PROMPT:
Locate, in the data below, the line that contains "The writing of" and the line that contains "in the ninth-15th"; reproduce exactly those two lines and every line between them, nothing more.

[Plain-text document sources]
------------------------------
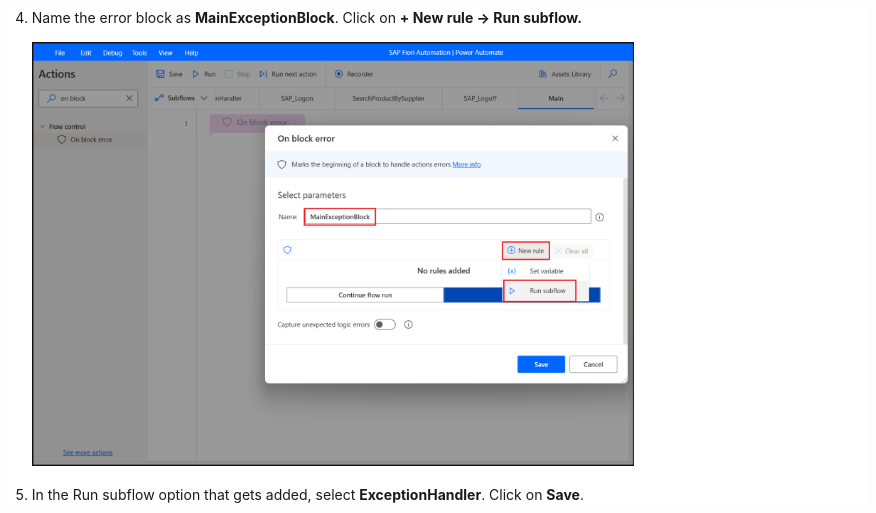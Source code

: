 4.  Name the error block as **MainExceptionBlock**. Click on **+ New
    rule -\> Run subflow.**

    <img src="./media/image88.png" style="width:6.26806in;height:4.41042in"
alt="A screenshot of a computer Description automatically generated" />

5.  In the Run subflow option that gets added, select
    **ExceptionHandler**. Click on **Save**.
------------------------------
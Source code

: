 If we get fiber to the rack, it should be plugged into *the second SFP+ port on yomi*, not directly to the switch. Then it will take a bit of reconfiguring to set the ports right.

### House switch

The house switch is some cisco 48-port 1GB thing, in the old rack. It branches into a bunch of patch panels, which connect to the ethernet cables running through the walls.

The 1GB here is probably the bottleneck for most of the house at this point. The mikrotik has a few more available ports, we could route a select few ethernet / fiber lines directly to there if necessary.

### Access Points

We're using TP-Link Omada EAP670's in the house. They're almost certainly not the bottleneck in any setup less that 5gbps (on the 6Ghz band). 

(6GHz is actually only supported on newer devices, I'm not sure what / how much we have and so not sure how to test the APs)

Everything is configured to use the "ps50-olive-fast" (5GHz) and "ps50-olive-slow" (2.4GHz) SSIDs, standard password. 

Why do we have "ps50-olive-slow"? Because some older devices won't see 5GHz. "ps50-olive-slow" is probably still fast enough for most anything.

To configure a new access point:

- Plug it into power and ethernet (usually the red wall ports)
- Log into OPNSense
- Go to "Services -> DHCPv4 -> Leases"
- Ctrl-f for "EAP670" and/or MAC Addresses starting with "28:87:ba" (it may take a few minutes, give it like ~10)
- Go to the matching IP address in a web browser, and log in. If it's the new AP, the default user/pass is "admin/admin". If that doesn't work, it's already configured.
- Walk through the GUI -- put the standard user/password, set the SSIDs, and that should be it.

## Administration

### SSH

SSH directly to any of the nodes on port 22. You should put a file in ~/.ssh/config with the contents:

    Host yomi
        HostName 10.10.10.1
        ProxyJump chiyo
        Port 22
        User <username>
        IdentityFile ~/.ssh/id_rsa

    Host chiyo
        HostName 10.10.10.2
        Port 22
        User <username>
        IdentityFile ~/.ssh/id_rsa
------------------------------
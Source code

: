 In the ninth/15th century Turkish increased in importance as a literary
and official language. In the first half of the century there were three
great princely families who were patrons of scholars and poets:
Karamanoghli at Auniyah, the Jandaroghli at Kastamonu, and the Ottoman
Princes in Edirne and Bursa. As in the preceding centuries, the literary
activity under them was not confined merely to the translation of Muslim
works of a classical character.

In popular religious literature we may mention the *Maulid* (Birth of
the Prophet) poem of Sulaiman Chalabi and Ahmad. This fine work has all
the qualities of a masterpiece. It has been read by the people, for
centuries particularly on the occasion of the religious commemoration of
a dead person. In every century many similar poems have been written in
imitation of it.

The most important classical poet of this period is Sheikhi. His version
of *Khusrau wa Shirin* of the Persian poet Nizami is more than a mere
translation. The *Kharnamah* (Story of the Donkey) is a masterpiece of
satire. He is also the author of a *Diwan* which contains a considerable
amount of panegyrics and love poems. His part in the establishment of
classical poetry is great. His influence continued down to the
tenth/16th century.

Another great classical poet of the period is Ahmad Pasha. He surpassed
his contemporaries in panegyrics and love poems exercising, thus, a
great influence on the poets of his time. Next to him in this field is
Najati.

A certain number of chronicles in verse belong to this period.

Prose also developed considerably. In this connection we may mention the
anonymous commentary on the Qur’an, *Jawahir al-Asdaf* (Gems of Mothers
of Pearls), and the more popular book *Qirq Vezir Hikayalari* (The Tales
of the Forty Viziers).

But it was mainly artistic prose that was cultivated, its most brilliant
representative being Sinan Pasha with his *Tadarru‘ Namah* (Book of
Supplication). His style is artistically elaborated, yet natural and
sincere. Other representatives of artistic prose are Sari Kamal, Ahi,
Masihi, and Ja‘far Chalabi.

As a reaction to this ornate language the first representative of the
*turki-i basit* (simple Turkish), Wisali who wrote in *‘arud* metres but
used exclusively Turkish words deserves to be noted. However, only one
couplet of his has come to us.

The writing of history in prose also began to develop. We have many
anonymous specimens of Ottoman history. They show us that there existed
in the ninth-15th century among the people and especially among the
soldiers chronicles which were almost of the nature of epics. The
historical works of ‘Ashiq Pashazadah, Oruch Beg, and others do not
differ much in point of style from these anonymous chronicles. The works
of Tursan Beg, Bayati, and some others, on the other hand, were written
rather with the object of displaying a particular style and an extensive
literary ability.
------------------------------
SOLUTION TO THIS TASK:
The writing of history in prose also began to develop. We have many
anonymous specimens of Ottoman history. They show us that there existed
in the ninth-15th century among the people and especially among the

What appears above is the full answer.